As a DJ, Danger Mouse has a distinct meridian line in his career. Up to this line, Danger Mouse was a well-respected rising star in the world of spin. Past this line, the name "Danger Mouse" is almost always followed by the phrase, "best-known for his controversial and brilliant 'Grey Album.'" "The Grey Album" took lyrics from rapper Jay-Z's "Black Album" and laid them over instruments and beats hewn from the very living rock of The Beatles' "White Album." It's good. Really good. Way better than at least one of its component parts (okay,
just one of them). But "Grey Albums" do not a career make, and Danger has done much more to earn his stripes.

Stepping through doors opened by his underground smash hit, Danger produced "Demon Days," the sophmore album from the world's number one simulated band, Gorillaz. Where "The Grey Album" earned him cease-and-desist orders from EMI, "Demon Days" earned Danger a Grammy nomination. Poetically, Gorillaz are signed under the EMI label.

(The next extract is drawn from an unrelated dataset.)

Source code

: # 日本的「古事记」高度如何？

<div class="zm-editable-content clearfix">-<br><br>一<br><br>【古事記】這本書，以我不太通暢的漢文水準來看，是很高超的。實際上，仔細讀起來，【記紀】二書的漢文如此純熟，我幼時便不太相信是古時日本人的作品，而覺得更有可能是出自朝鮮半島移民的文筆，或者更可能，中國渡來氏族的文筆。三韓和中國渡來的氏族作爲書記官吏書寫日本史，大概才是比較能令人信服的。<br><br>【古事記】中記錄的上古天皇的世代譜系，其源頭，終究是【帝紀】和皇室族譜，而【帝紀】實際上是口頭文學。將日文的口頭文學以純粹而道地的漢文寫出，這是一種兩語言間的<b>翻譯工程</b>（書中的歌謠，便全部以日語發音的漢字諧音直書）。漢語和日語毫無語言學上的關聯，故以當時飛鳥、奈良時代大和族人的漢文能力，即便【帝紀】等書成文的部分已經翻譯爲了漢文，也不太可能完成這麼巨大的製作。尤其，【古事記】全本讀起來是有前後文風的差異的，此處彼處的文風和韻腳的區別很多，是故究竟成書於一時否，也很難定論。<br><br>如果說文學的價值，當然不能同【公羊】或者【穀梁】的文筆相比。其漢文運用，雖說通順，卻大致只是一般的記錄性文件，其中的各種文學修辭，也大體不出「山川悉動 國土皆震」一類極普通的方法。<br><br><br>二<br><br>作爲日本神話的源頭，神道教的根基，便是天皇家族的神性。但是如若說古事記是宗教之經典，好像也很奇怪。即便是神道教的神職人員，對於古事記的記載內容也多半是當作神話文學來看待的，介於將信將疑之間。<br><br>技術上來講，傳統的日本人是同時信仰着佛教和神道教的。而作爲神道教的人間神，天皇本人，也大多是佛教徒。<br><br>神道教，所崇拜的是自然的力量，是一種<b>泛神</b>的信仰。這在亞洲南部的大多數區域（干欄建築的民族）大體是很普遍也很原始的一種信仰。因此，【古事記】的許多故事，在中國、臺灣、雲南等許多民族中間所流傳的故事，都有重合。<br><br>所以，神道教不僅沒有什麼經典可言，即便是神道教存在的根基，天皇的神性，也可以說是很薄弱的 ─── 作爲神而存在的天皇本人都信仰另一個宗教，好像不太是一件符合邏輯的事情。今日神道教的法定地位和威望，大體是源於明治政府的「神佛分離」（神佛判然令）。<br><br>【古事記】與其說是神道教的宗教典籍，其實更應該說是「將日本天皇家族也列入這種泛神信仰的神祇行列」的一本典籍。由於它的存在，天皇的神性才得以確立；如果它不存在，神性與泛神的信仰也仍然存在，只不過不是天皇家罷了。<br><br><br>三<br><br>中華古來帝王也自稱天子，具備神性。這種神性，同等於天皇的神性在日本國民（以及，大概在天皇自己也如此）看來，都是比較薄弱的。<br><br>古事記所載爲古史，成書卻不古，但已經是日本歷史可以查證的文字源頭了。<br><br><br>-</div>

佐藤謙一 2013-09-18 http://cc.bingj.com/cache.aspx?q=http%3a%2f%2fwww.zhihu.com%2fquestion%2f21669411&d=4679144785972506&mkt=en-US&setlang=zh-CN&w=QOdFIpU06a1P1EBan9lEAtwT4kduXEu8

Danger piled synchronicity upon synchronicity with his next major project: the ode to Cartoon Network known as "The Mouse and the Mask." Danger spun the beats for hip-hopper MF DOOM, who spit the lyrics from behind his trademark gladiator mask. Doom was not new to the music scene, but in addition to his previous albums, he had done some guest work on "Demon Days." Inspiration for the tracks on "The Mouse and the Mask" was provided by the Adult Swim line-up on Cartoon Network. I couldn't possibly explain it to you with any more clarity. You just have to listen. Doom is infectious.

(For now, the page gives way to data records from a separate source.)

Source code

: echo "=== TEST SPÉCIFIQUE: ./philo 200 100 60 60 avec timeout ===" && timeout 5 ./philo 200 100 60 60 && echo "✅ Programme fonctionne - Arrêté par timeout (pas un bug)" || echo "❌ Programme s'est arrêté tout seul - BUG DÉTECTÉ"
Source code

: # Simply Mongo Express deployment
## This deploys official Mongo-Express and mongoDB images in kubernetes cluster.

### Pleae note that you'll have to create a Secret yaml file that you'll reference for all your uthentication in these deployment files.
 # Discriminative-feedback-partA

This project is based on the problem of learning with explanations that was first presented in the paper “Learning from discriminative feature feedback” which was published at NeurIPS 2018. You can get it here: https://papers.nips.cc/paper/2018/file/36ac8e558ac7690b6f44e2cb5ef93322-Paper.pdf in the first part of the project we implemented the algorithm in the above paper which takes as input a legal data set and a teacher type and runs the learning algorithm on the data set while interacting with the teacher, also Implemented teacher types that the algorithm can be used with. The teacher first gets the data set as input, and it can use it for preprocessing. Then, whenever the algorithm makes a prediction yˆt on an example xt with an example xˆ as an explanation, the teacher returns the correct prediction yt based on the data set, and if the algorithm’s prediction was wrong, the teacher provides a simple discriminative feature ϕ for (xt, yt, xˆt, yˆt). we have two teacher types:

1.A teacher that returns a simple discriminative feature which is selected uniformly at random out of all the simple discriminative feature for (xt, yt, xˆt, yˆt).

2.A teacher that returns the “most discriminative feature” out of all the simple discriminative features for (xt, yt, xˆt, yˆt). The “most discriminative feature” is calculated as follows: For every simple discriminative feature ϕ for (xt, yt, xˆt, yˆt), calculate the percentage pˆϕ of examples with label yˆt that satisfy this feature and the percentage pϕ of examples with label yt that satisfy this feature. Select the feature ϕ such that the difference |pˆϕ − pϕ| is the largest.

So we have a legally-dubious mash-up album, a production credit for a band of cartoon characters, and a collaboration with a rapper in a mask inspired by slightly raunchy animation. What else woul be left to do except release a 70's soul-inflected record with a B-grade rapper who sings a large percentage of the tracks in a gospelly falsetto?

"St. Elsewhere," released under the name Gnarls Barkley, is just such a creation. The lead-off single, "Crazy," was the first song to go number 1 in the UK based solely on Internet sales and downloads. It is downright omnipresent, and has gone a long way towards redeeming Britain for having inflicted the Axel F Crazy Frog "song" upon the world.

Danger Mouse's resume reads like it was randomly generated out of the encyclopedia of hip hop and rap. His work is consciously eclectic, and massively listenable. MF DOOM shouts out to Danger in "A.T.H.F.," saying "Howdy, Danger--much obliged for the beat god." Listening to the full complexity of Danger Mouse's work, you truly cannot help but agree.